Le 19 décembre 2022, le Premier ministre Mark Rutte a présenté des excuses au nom du gouvernement néerlandais pour le rôle joué par les Pays-Bas dans l’esclavage. Il l'a fait dans pas moins de quatre langues: le néerlandais, l’anglais, le papiamentu et le sranantongo. Pourquoi ces quatre langues? Quel est leur lien avec le passé esclavagiste des Pays-Bas?

Le néerlandais est évidemment la langue officielle du Royaume des Pays-Bas et du Suriname. L'anglais, en plus d'être une langue internationale majeure, est également l'une des deux langues officielles de Sint Maarten, Saba et Saint-Eustache, et l'une des trois langues officielles de Curaçao.

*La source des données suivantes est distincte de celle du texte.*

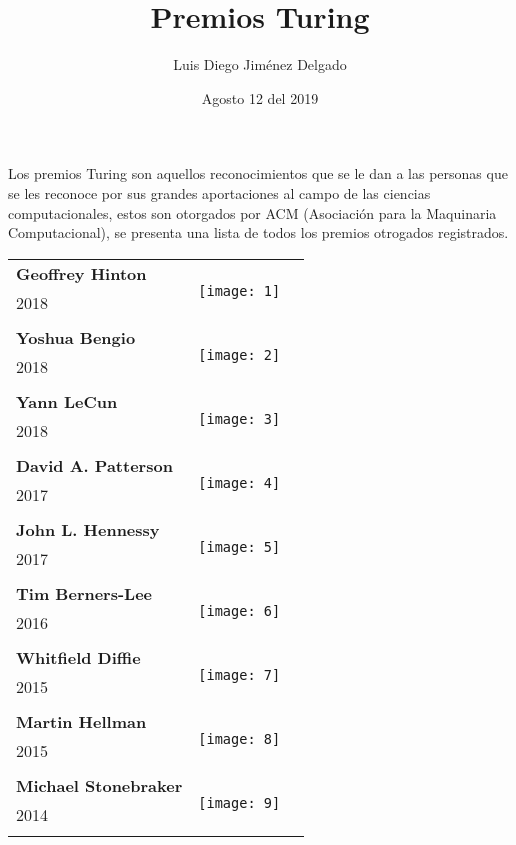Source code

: \documentclass[12pt]{article}
\title{Premios Turing}
\author{Luis Diego Jiménez Delgado}
\date{Agosto 12 del 2019}
\begin{document}
\maketitle
Los premios Turing son aquellos reconocimientos que se le dan a las personas que se les reconoce por sus grandes aportaciones al campo de las ciencias computacionales, estos son otorgados por ACM (Asociación para la Maquinaria Computacional), se presenta una lista de todos los premios otrogados registrados.

\begin{center}
\begin{longtable}{| p{} | p{} | p{20cm}} 
\hline
\textbf{Geoffrey Hinton} &  \multirow{3}{4em}{\texttt{[image: 1]}} \\ 
2018&   \\ 
&\\
\hline
\textbf{Yoshua Bengio } &  \multirow{3}{4em}{\texttt{[image: 2]}} \\ 
2018&   \\ 
&\\
\hline
\textbf{Yann LeCun } &  \multirow{3}{4em}{\texttt{[image: 3]}} \\ 
2018&   \\ 
&\\
\hline
\textbf{David A. Patterson } &  \multirow{3}{4em}{\texttt{[image: 4]}} \\ 
2017&   \\ 
&\\
\hline
\textbf{John L. Hennessy } &  \multirow{3}{4em}{\texttt{[image: 5]}} \\ 
2017&   \\ 
&\\
\hline
\textbf{Tim Berners-Lee } &  \multirow{3}{4em}{\texttt{[image: 6]}} \\ 
2016&   \\ 
&\\
\hline
\textbf{Whitfield Diffie } &  \multirow{3}{4em}{\texttt{[image: 7]}} \\ 
2015&   \\ 
&\\
\hline
\textbf{Martin Hellman } &  \multirow{3}{4em}{\texttt{[image: 8]}} \\ 
2015&   \\ 
&\\
\hline
\textbf{Michael Stonebraker}  &  \multirow{3}{4em}{\texttt{[image: 9]}} \\ 
2014&   \\ 
&\\

\end{longtable}
\end{center}
\end{document}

À Curaçao, le papiamentu est la troisième langue officielle. C'est aussi la langue la plus répandue dans cette région, comme à Bonaire et Aruba. Le sranantongo n'est nulle part une langue officielle, mais il est largement parlé au Suriname où il fait office de lingua franca. Bien que de nombreuses autres langues soient aussi parlées dans ce pays, c'est cette langue qui y est utilisée pour atteindre le plus grand nombre de personnes.

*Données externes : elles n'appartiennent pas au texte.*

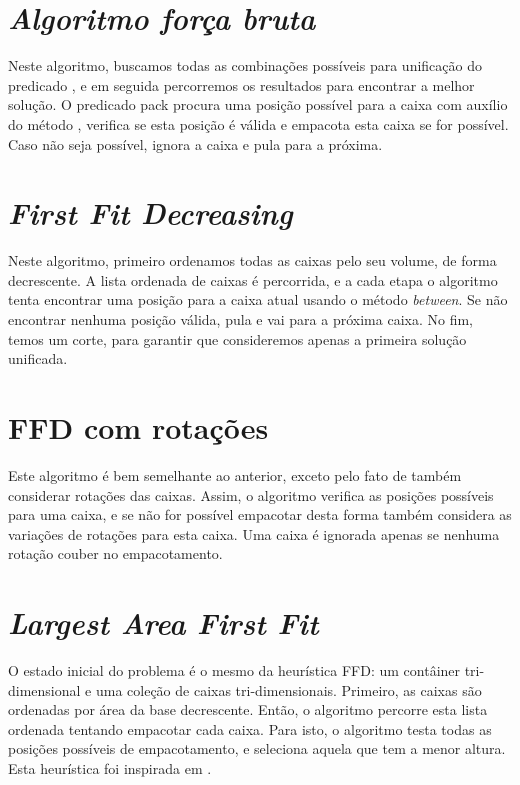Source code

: \documentclass[12pt]{article}
\begin{document}
\section{\emph{Algoritmo força bruta}}

Neste algoritmo, buscamos todas as combinações possíveis para unificação do predicado , e em seguida percorremos os resultados para encontrar a melhor solução. O predicado pack procura uma posição possível para a caixa com auxílio do método , verifica se esta posição é válida e empacota esta caixa se for possível. Caso não seja possível, ignora a caixa e pula para a próxima.

\section{\emph{First Fit Decreasing}}

Neste algoritmo, primeiro ordenamos todas as caixas pelo seu volume, de forma decrescente. A lista ordenada de caixas é percorrida, e a cada etapa o algoritmo tenta encontrar uma posição para a caixa atual usando o método \emph{between}. Se não encontrar nenhuma posição válida, pula e vai para a próxima caixa. No fim, temos um corte, para garantir que consideremos apenas a primeira solução unificada.

\section{FFD com rotações}

Este algoritmo é bem semelhante ao anterior, exceto pelo fato de também considerar rotações das caixas. Assim, o algoritmo verifica as posições possíveis para uma caixa, e se não for possível empacotar desta forma também considera as variações de rotações para esta caixa. Uma caixa é ignorada apenas se nenhuma rotação couber no empacotamento.

\section{\emph{Largest Area First Fit}}

O estado inicial do problema é o mesmo da heurística FFD: um contâiner tri-dimensional e uma coleção de caixas tri-dimensionais. Primeiro, as caixas são ordenadas por área da base decrescente. Então, o algoritmo percorre esta lista ordenada tentando empacotar cada caixa. Para isto, o algoritmo testa todas as posições possíveis de empacotamento, e seleciona aquela que tem a menor altura. Esta heurística foi inspirada em \cite{gurbuz}.
\end{document}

Lorsqu’il est question de recevoir des excuses, il est important que celles-ci soient faites dans une langue qui vous est proche, pour non seulement les entendre, mais aussi les comprendre et les ressentir, et mieux apprécier l'intention de l'orateur. Le mieux aurait été d'utiliser également l'espagnol et toutes les autres langues du Suriname, de Curaçao, d'Aruba, de Sint Maarten et des Caraïbes néerlandaises, y compris les langues indigènes telles que le lokono par exemple, mais le discours aurait alors été encore plus long.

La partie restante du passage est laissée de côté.